Una forma simple de notar la calidad de un concierto es advertir si nuestra atención se centra más en las obras que en los intérpretes, quiero decir, que de alguna forma nos olvidamos de los intérpretes para centrarnos en la música y en la forma como es interpretada. Para lograr esta invisibilidad aparente se requiere que el concierto tenga un planteamiento general. La forma en la que Tres Palos Ensamble organizó el repertorio fue determinante para lograr una experiencia sin sobresaltos, pese a que el repertorio es amplio en expresión estética. Creo que esto lo lograron de dos formas: por un lado, un recorrido desde una obra donde los instrumentos están supeditados a la voz humana hasta obras con total independencia de esta; y por otro, de obras que trabajan el trío de forma convencional hasta aquellas donde se abre a la imitación de instrumentos como el requinto, el arpa o el acordeón.

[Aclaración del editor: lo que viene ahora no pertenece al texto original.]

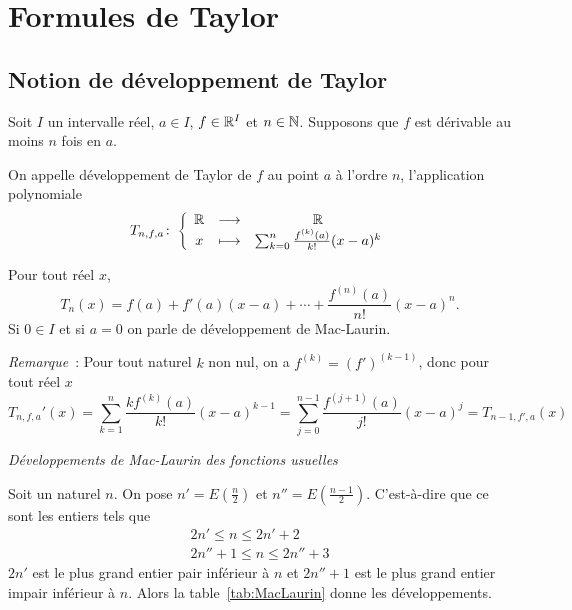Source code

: \section{Formules de Taylor}

\subsection{Notion de développement de Taylor}

\begin{defdef}
  Soit \(I\) un intervalle réel, \(a \in I\), \(f \in \mathbb{R}^I\) et \(n \in \mathbb{N}\).
  Supposons que \(f\) est dérivable au moins \(n\) fois en \(a\).

  On appelle développement de Taylor de \(f\) au point \(a\) à l'ordre \(n\),
  l'application polynomiale
  \begin{equation}
    T_{n,f,a}\colon\left\{\begin{array}{ccc}\mathbb{R} & \longrightarrow &\mathbb{R}\\x & \longmapsto & \sum_{k = 0}^n \frac{f^{(k)}(a)}{k!}(x-a)^k\end{array}\right.
  \end{equation}

  Pour tout réel \(x\),
  \begin{equation}
    T_{n}(x)= f(a) + f'(a)(x-a) + \dotsb +\frac{f^{(n)}(a)}{n!}(x-a)^n.
  \end{equation}
Si \(0 \in I\) et si \(a = 0\) on parle de développement de Mac-Laurin.
\end{defdef}

\emph{Remarque}~: Pour tout naturel \(k\) non nul, on a \(f^{(k)} =
(f')^{(k-1)}\), donc pour tout réel \(x\)
\begin{equation}
  T_{n,f,a}'(x) = \sum_{k = 1}^n \frac{k f^{(k)}(a)}{k!}(x-a)^{k-1} =
  \sum_{j = 0}^{n-1} \frac{f^{(j+1)}(a)}{j!}(x-a)^j = T_{n-1,f',a}(x)
\end{equation}

\emph{Développements de Mac-Laurin des fonctions usuelles}

Soit un naturel \(n\). On pose \(n' = E\left(\frac{n}{2}\right)\) et
\(n'' = E\left(\frac{n-1}{2}\right)\). C'est-à-dire que ce sont les entiers tels
que
\begin{align*}
  2n' \leqslant n \leqslant 2n'+2 \\
  2n'' +1 \leqslant n \leqslant 2n''+3
\end{align*}
\(2n'\) est le plus grand entier pair inférieur à \(n\) et \(2n''+1\) est le
plus grand entier impair inférieur à \(n\). Alors la table~\ref{tab:MacLaurin} donne les développements.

Resulta atractiva la propuesta de Tres Palos Ensamble de trabajar con alto nivel de interpretación las obras de compositores colombianos vigentes, de lo cual fue muestra este concierto innovador en su repertorio, llamativo en su variedad estética y conservador en sus formas.
Programa
Jorge Humberto Pinzón: Trivium.
Ludsen Martinus: Tres danzas colombianas para oboe, clarinete y fagot, Op. 4
Faber Cardozo: Cuatro piezas breves para trío de cañas; Pajirillo.
Juan Guillermo Villareal: En La Pradera.